Wednesday, April 24, 2019, 3:00-4:00PM
Sackler School of Graduate Biomedical Sciences, Room 114, 145 Harrison Avenue, Boston MA

During this 60-minute session, BBK will combine a formal presentation with group exercises, and Q&A time. Upon registration, participants will receive a mock protocol synopsis for a quick review prior to the session. This protocol will be used during the exercise portion of the session.

Registration

This seminar is ideal for professionals involved in all aspects of clinical research (whether academic-, industry-, or government-sponsored) and regardless of therapeutic area, large or small molecules, devices or diagnostics, rare or common conditions.

Tufts CTSI and Tufts network partner organizations:

  • Program management and research teams
  • Principal investigators
  • Study coordinators
  • Medicine and life sciences students
  • IRB administrators

Intermediate Level: appropriate for individuals who already have a basic understanding of why and how clinical trials are conducted.

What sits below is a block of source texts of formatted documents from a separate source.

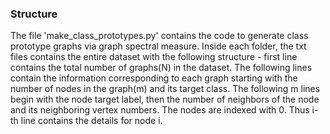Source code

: ### Structure

The file 'make_class_prototypes.py' contains the code to generate class prototype graphs via graph spectral measure.
Inside each folder, the txt files contains the entire dataset with the following structure - first line contains the total number of graphs(N) in the dataset. The following lines contain the information corresponding to each graph starting with the number of nodes in the graph(m) and its target class. The following m lines begin with the node target label, then the number of neighbors of the node and its neighboring vertex numbers. The nodes are indexed with 0. Thus i-th line contains the details for node i. 
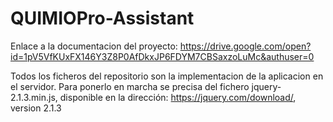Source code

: # QUIMIOPro-Assistant

Enlace a la documentacion del proyecto:
https://drive.google.com/open?id=1pV5VfKUxFX146Y3Z8P0AfDkxJP6FDYM7CBSaxzoLuMc&authuser=0

Todos los ficheros del repositorio son la implementacion de la aplicacion en el servidor. Para ponerlo en marcha se precisa del fichero jquery-2.1.3.min.js, disponible en la dirección: https://jquery.com/download/, version 2.1.3
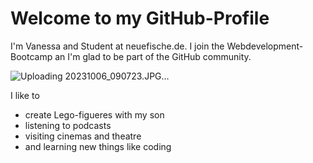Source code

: # Welcome to my GitHub-Profile

I'm Vanessa and Student at neuefische.de. I join the Webdevelopment-Bootcamp an I'm glad to be part of the GitHub community.

![Uploading 20231006_090723.JPG…]()

I like to
- create Lego-figueres with my son
- listening to podcasts
- visiting cinemas and theatre
- and learning new things like coding
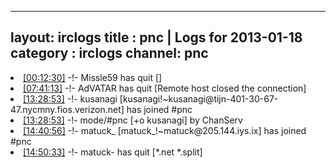 
---
layout: irclogs
title : pnc | Logs for 2013-01-18
category : irclogs
channel: pnc
---
<li class="logitem"><a href="#00:12:30" name="00:12:30" class="time">[00:12:30]</a> -!- <span class="quit">Missle59</span> has quit [] </li>
<li class="logitem"><a href="#07:41:13" name="07:41:13" class="time">[07:41:13]</a> -!- <span class="quit">AdVATAR</span> has quit [Remote host closed the connection] </li>
<li class="logitem"><a href="#13:28:53" name="13:28:53" class="time">[13:28:53]</a> -!- <span class="join">kusanagi</span> [kusanagi!~kusanagi@tijn-401-30-67-47.nycmny.fios.verizon.net] has joined #pnc </li>
<li class="logitem"><a href="#13:28:53" name="13:28:53" class="time">[13:28:53]</a> -!- mode/<span class="mode">#pnc</span> [+o kusanagi] by ChanServ </li>
<li class="logitem"><a href="#14:40:56" name="14:40:56" class="time">[14:40:56]</a> -!- <span class="join">matuck_</span> [matuck_!~matuck@205.144.iys.ix] has joined #pnc </li>
<li class="logitem"><a href="#14:50:33" name="14:50:33" class="time">[14:50:33]</a> -!- <span class="quit">matuck-</span> has quit [*.net *.split] </li>


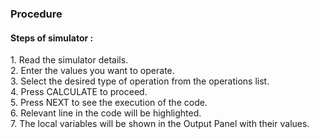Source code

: ### <b>Procedure</b>
<h4>Steps of simulator :</h4>
                    1. Read the simulator details.<br>
                    2. Enter the values you want to operate.<br>
                    3. Select the desired type of operation from the operations list.<br>
                    4. Press CALCULATE to proceed.<br>
                    5. Press NEXT to see the execution of the code.<br>
                    6. Relevant line in the code will be highlighted.<br>
                    7. The local variables will be shown in the Output Panel with their values.<br>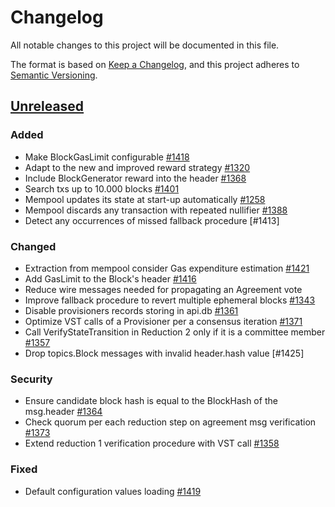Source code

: # Changelog
All notable changes to this project will be documented in this file.

The format is based on [Keep a Changelog](https://keepachangelog.com/en/1.0.0/),
and this project adheres to [Semantic Versioning](https://semver.org/spec/v2.0.0.html).

## [Unreleased]

### Added
- Make BlockGasLimit configurable [#1418]
- Adapt to the new and improved reward strategy [#1320]
- Include BlockGenerator reward into the header [#1368]
- Search txs up to 10.000 blocks [#1401]
- Mempool updates its state at start-up automatically [#1258]
- Mempool discards any transaction with repeated nullifier [#1388]
- Detect any occurrences of missed fallback procedure [#1413] 

### Changed
- Extraction from mempool consider Gas expenditure estimation [#1421]
- Add GasLimit to the Block's header [#1416]
- Reduce wire messages needed for propagating an Agreement vote
- Improve fallback procedure to revert multiple ephemeral blocks [#1343]
- Disable provisioners records storing in api.db  [#1361]
- Optimize VST calls of a Provisioner per a consensus iteration [#1371]
- Call VerifyStateTransition in Reduction 2 only if it is a committee member [#1357]
- Drop topics.Block messages with invalid header.hash value [#1425]

### Security
- Ensure candidate block hash is equal to the BlockHash of the msg.header [#1364]
- Check quorum per each reduction step on agreement msg verification [#1373]
- Extend reduction 1 verification procedure with VST call [#1358]

### Fixed
- Default configuration values loading [#1419] 

[#1421]: (https://github.com/dusk-network/dusk-blockchain/issues/1421)
[#1419]: (https://github.com/dusk-network/dusk-blockchain/issues/1419)
[#1418]: (https://github.com/dusk-network/dusk-blockchain/issues/1418)
[#1416]: (https://github.com/dusk-network/dusk-blockchain/issues/1416)
[#1401]: (https://github.com/dusk-network/dusk-blockchain/issues/1401)
[#1388]: (https://github.com/dusk-network/dusk-blockchain/issues/1388)
[#1373]: (https://github.com/dusk-network/dusk-blockchain/issues/1373)
[#1371]: (https://github.com/dusk-network/dusk-blockchain/issues/1371)
[#1368]: (https://github.com/dusk-network/dusk-blockchain/issues/1368)
[#1364]: (https://github.com/dusk-network/dusk-blockchain/issues/1364)
[#1361]: (https://github.com/dusk-network/dusk-blockchain/issues/1361)
[#1358]: (https://github.com/dusk-network/dusk-blockchain/issues/1358)
[#1357]: (https://github.com/dusk-network/dusk-blockchain/issues/1357)
[#1343]: (https://github.com/dusk-network/dusk-blockchain/issues/1343)
[#1320]: (https://github.com/dusk-network/dusk-blockchain/issues/1320)
[#1258]: (https://github.com/dusk-network/dusk-blockchain/issues/1258)


<!-- Releases -->

[Unreleased]: https://github.com/dusk-network/dusk-blockchain/compare/daybreak-20220321...HEAD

To reserve your space, please register here.

 

Tufts CTSI Professional Education & Expectation for Course Participants

Tufts CTSI’s Professional Education programs provide non-degree continuing education and training for clinical and translational research professionals from all Tufts CTSI partners and beyond.

Course enrollment priority is given to researchers from Tufts CTSI partner institutions. If your participation needs to be approved by your supervisor or a person responsible for your time release, you may provide their contact information when you register for the program.

This course is provided free of charge, and was supported by the National Center for Advancing Translational Sciences, National Institutes of health, Award Number UL1TR002544. The content is solely the responsibility of the authors and does not necessarily represent the official views of the NIH.

Conferences & Symposia
AWARE for All Boston

On Tuesday, October 23rd, 2018 in Boston, MA local community members, patients, and research professionals will come together to learn about clinical research, get free health screenings, and hear from physician and patient speakers.

AWARE for All is a free educational program that provides valuable information and resources on the clinical research process to help people make informed decisions about participation. The event serves as a platform for dialogue between local patients, members of the public, and research professionals. This program is made possible by the incredible community partners we collaborate with in every city.

Registration is encouraged but not mandatory! We look forward to seeing you on Tuesday, October 23rd, 2018 at the NonProfit Center. For more information, please email awareforall@ciscrp.org or call 617-725-2750.

Please register here.

Seminars & Workshops
Brown Bag Lunch: Developing Recruitment and Retention Plans

Need guidance on developing your recruitment and retention plan?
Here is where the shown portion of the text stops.